- Conference: Independent
- Record: 6–3–1
- Head coach: William Tornabene (1st season);
- Offensive coordinator: Mike Forbes
- Captain: Ralph Pantalone
- Home stadium: John F. Wiley Stadium

= 1983 Waynesburg Yellow Jackets football team =

American college football season

The 1983 Waynesburg Yellow Jackets football team was an American football team that represented the Waynesburg University during the 1983 NAIA Division II football season. In their first year under head coach William Tornabene, the Yellow Jackets compiled a record of 6–3–1 record.
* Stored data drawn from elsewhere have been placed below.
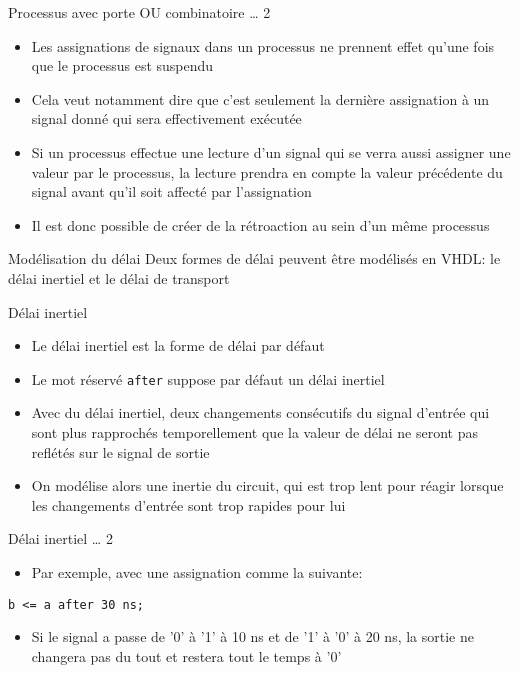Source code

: \documentclass[presentation]{beamer}
\begin{document}
\begin{frame}[label={sec:org322b615}]{Processus avec porte OU combinatoire \ldots{} 2}
\begin{itemize}
\item Les assignations de signaux dans un processus ne prennent effet qu'une fois que le processus est suspendu
\item Cela veut notamment dire que c'est seulement la dernière assignation à un signal donné qui sera effectivement exécutée
\item Si un processus effectue une lecture d'un signal qui se verra aussi assigner une valeur par le processus, la lecture prendra en compte la valeur précédente du signal \alert{avant} qu'il soit affecté par l'assignation
\item Il est donc possible de créer de la rétroaction au sein d'un même processus
\end{itemize}
\end{frame}

\begin{frame}[label={sec:orgccc720c}]{Modélisation du délai}
Deux formes de délai peuvent être modélisés en VHDL: le délai inertiel et le délai de transport
\end{frame}

\begin{frame}[label={sec:org02a5476},fragile]{Délai inertiel}
 \begin{itemize}
\item Le délai inertiel est la forme de délai par défaut
\item Le mot réservé \texttt{after} suppose par défaut un délai inertiel
\item Avec du délai inertiel, deux changements consécutifs du signal d'entrée qui sont plus rapprochés temporellement que la valeur de délai ne seront pas reflétés sur le signal de sortie
\item On modélise alors une inertie du circuit, qui est trop lent pour réagir lorsque les changements d'entrée sont trop rapides pour lui
\end{itemize}
\end{frame}

\begin{frame}[label={sec:org5e09e43},fragile]{Délai inertiel \ldots{} 2}
 \begin{itemize}
\item Par exemple, avec une assignation comme la suivante:
\end{itemize}

\begin{verbatim}
b <= a after 30 ns;
\end{verbatim}

\begin{itemize}
\item Si le signal a passe de '0' à '1' à 10 ns et de '1' à '0' à 20 ns, la sortie ne changera pas du tout et restera tout le temps à '0'
\end{itemize}
\end{frame}
\end{document}
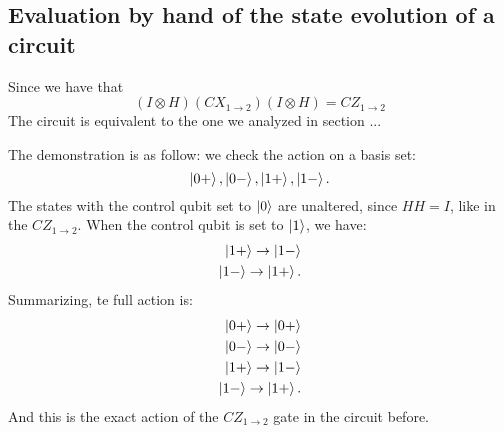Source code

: \begin{figure}[h]
    \centering

\end{figure}


\subsection{Evaluation by hand of the state evolution of a circuit}
Since we have that
\begin{equation}
    (I \otimes H) (CX_{1 \to 2}) ( I \otimes H) = CZ_{1 \to 2}
\end{equation}
The circuit is equivalent to the one we analyzed in section ... 

The demonstration is as follow: we check the action on a basis set: 
\begin{equation}
    \ket{0+}, \ket{0-}, \ket{1+}, \ket{1-}.
\end{equation}
The states with the control qubit set to $\ket{0}$ are unaltered, since $HH=I$, like in the $CZ_{1\to2}$. 
When the control qubit is set to $\ket{1}$, we have:
\begin{align}
    \ket{1+} \to \ket{1-} \\
    \ket{1-}  \to \ket{1+}.
\end{align}
Summarizing, te full action is:
\begin{align}
    \ket{0+} \to \ket{0+} \\
    \ket{0-}  \to \ket{0-} \\
    \ket{1+} \to \ket{1-} \\
    \ket{1-}  \to \ket{1+}.
\end{align}
And this is the exact action of the $CZ_{1 \to 2}$ gate in the circuit before.

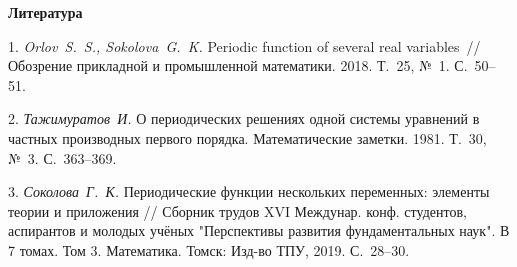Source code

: \smallskip \centerline {\bf Литература} \nopagebreak

1. {\it Orlov~S.~S., Sokolova~G.~K.} Periodic function of several real variables~// Обозрение прикладной и промышленной математики. 2018. Т.~25, №~1. С.~50--51.

2. {\it Тажимуратов~И.} О периодических решениях одной системы уравнений в частных производных первого порядка. Математические заметки. 1981. Т.~30, №~3. С.~363--369.

3. {\it Соколова~Г.~К.} Периодические функции нескольких переменных: элементы теории и приложения // Сборник трудов XVI Междунар. конф. студентов, аспирантов и молодых учёных "Перспективы развития фундаментальных наук". В 7 томах. Том 3. Математика. Томск: Изд-во ТПУ, 2019. С.~28--30.

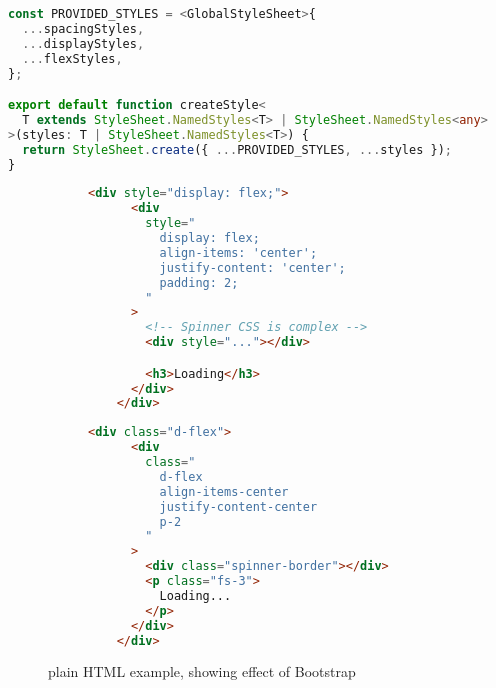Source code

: \documentclass{l4proj}
\begin{document}
\begin{lstlisting}[language=typescript, caption={custom style function in \href{https://github.com/ineshbose/portion-mate/blob/c51ee3f32d05df641157467169e9659732202b7b/src/app/constants/Styles/index.ts\#L28}{\code{./src/app/constants/Styles/index.ts}}}]
const PROVIDED_STYLES = <GlobalStyleSheet>{
  ...spacingStyles,
  ...displayStyles,
  ...flexStyles,
};

export default function createStyle<
  T extends StyleSheet.NamedStyles<T> | StyleSheet.NamedStyles<any>
>(styles: T | StyleSheet.NamedStyles<T>) {
  return StyleSheet.create({ ...PROVIDED_STYLES, ...styles });
}
\end{lstlisting}

\begin{figure}
    \centering
    \noindent\begin{subfigure}{.49\textwidth}
    \begin{lstlisting}[language=html, caption={using inline styles}]
    <div style="display: flex;">
      <div
        style="
          display: flex;
          align-items: 'center';
          justify-content: 'center';
          padding: 2;
        "
      >
        <!-- Spinner CSS is complex -->
        <div style="..."></div>

        <h3>Loading</h3>
      </div>
    </div>
    \end{lstlisting}
    \end{subfigure}\hfill
    \begin{subfigure}{.49\textwidth}

    \begin{lstlisting}[language=html, caption={using Bootstrap classes}]
    <div class="d-flex">
      <div
        class="
          d-flex
          align-items-center
          justify-content-center
          p-2
        "
      >
        <div class="spinner-border"></div>
        <p class="fs-3">
          Loading...
        </p>
      </div>
    </div>
    \end{lstlisting}
    \end{subfigure}
    \caption{plain HTML example, showing effect of Bootstrap}
\end{figure}
\end{document}

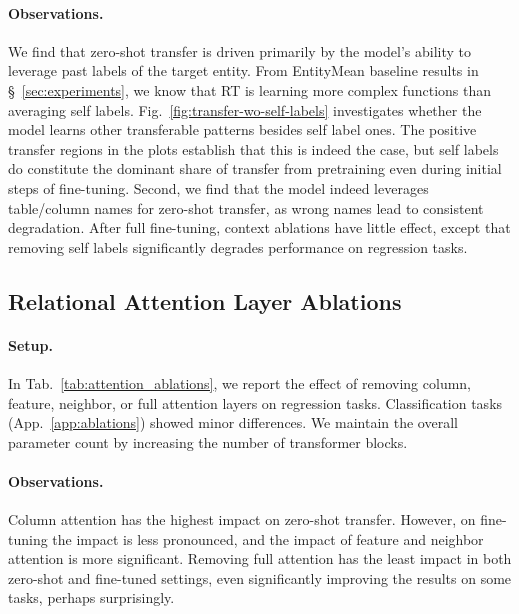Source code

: \paragraph{Observations.}
We find that zero-shot transfer is driven primarily by the model’s ability to leverage past labels of the target entity.
From EntityMean baseline results in \S~\ref{sec:experiments},
we know that RT is learning more complex functions than averaging
self labels.
Fig.~\ref{fig:transfer-wo-self-labels} investigates whether the model learns other transferable patterns besides self label ones.
The positive transfer regions in the plots establish that this is indeed the case,
but self labels do constitute the dominant share of transfer from pretraining
even during initial steps of fine-tuning.
Second, we find that the model indeed leverages table/column names
for zero-shot transfer, as wrong names lead to consistent degradation.
After full fine-tuning, context ablations have little effect,
except that removing self labels significantly degrades performance on regression tasks.










\subsection{Relational Attention Layer Ablations}
\label{sec:layer_ablation}

\paragraph{Setup.} 
In Tab.~\ref{tab:attention_ablations}, we report the effect of removing column, feature, neighbor, or full attention layers on regression tasks. Classification tasks (App.~\ref{app:ablations}) showed minor differences.
We maintain the overall parameter count by increasing the number of transformer blocks.

\paragraph{Observations.}
Column attention has the highest impact on zero-shot transfer. 
However, on fine-tuning the impact is less pronounced, and the impact of feature and neighbor attention is more significant.
Removing full attention has the least impact in both zero-shot and fine-tuned settings, even significantly improving the results on some tasks, perhaps surprisingly.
In 1983, Waynesburg secured the program's 300th victory. The program was also placed on probation by the NAIA for providing improper financial aid to two football players.

Waynesburg's passing leader in 1983 was quarterback Tim Garry with 1,775 passing yards. Running back Otto Birkhead led the team with 509 rushing yards, averaging 9.3 yards per carry. Otto Birkhead and Matt Toney each led the team with 28 receptions, but Toney led all receivers with 495 receiving yards. Mike Zeglen, the kicker, led the team in scoring with 29 points.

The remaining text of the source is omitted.